» **What you have to do**: Your response should be every line from the entries that includes the string "partir".

==== Source material ====

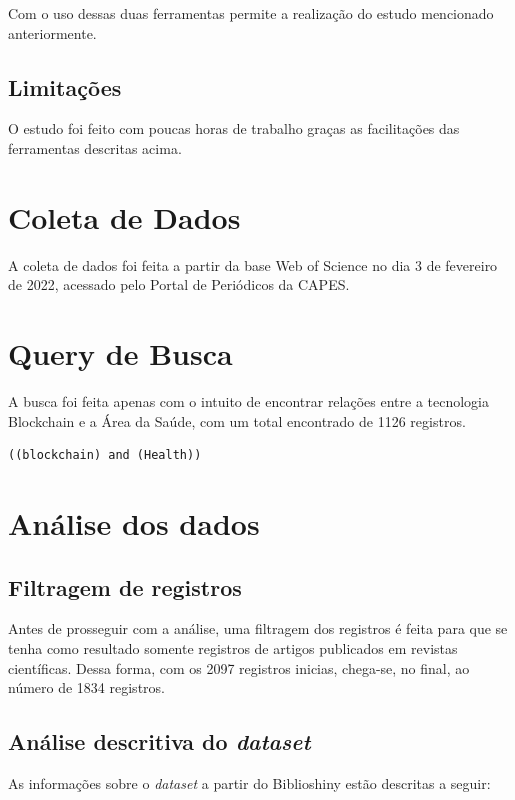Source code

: Com o uso dessas duas ferramentas permite a realização do estudo mencionado anteriormente.

\subsection{Limitações}
O estudo foi feito com poucas horas de trabalho graças as facilitações das ferramentas descritas acima.

\section{Coleta de Dados}
A coleta de dados foi feita a partir da base Web of Science no dia 3 de fevereiro de 2022, acessado pelo Portal de Periódicos da CAPES.

\section{Query de Busca}
A busca foi feita apenas com o intuito de encontrar relações entre a tecnologia Blockchain e a Área da Saúde, com um total encontrado de 1126 registros.

\begin{lstlisting}[basicstyle = \normalsize]
    ((blockchain) and (Health))
    \end{lstlisting}

\section{Análise dos dados}

\subsection{Filtragem de registros}
Antes de prosseguir com a análise, uma filtragem dos registros é feita para que se tenha como resultado somente registros de artigos publicados em revistas científicas. Dessa forma, com os 2097 registros inicias, chega-se, no final, ao número de 1834 registros.

\subsection{Análise descritiva do \textit{dataset}}

As informações sobre o \textit{dataset} a partir do Biblioshiny estão descritas a seguir:

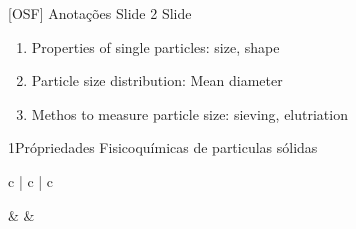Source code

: \documentclass["./OSF-Slides_annotations.tex"]{subfiles}
\begin{document}
[OSF]
{Anotações Slide 2} %
{Slide} %

\begin{enumerate}[label ={\arabic{part}.\arabic{enumi}}]
    \item Properties of single particles: size, shape
    \item Particle size distribution: Mean diameter
    \item Methos to measure particle size: sieving, elutriation
\end{enumerate}

\begin{sectionBox}1{Própriedades Fisicoquímicas de particulas sólidas} %
    
    \setlength\tabcolsep{2mm}        %
    \renewcommand\arraystretch{1.25} %

    \begin{table}[H]\centering
        \begin{tabular}{c | c | c}
            
            \toprule
            
            &   
            &   
            
            \\[1.5em]
                

\end{tabular}
\end{table}
\end{sectionBox}
\end{document}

====

» **Response**:
A coleta de dados foi feita a partir da base Web of Science no dia 3 de fevereiro de 2022, acessado pelo Portal de Periódicos da CAPES.
As informações sobre o \textit{dataset} a partir do Biblioshiny estão descritas a seguir:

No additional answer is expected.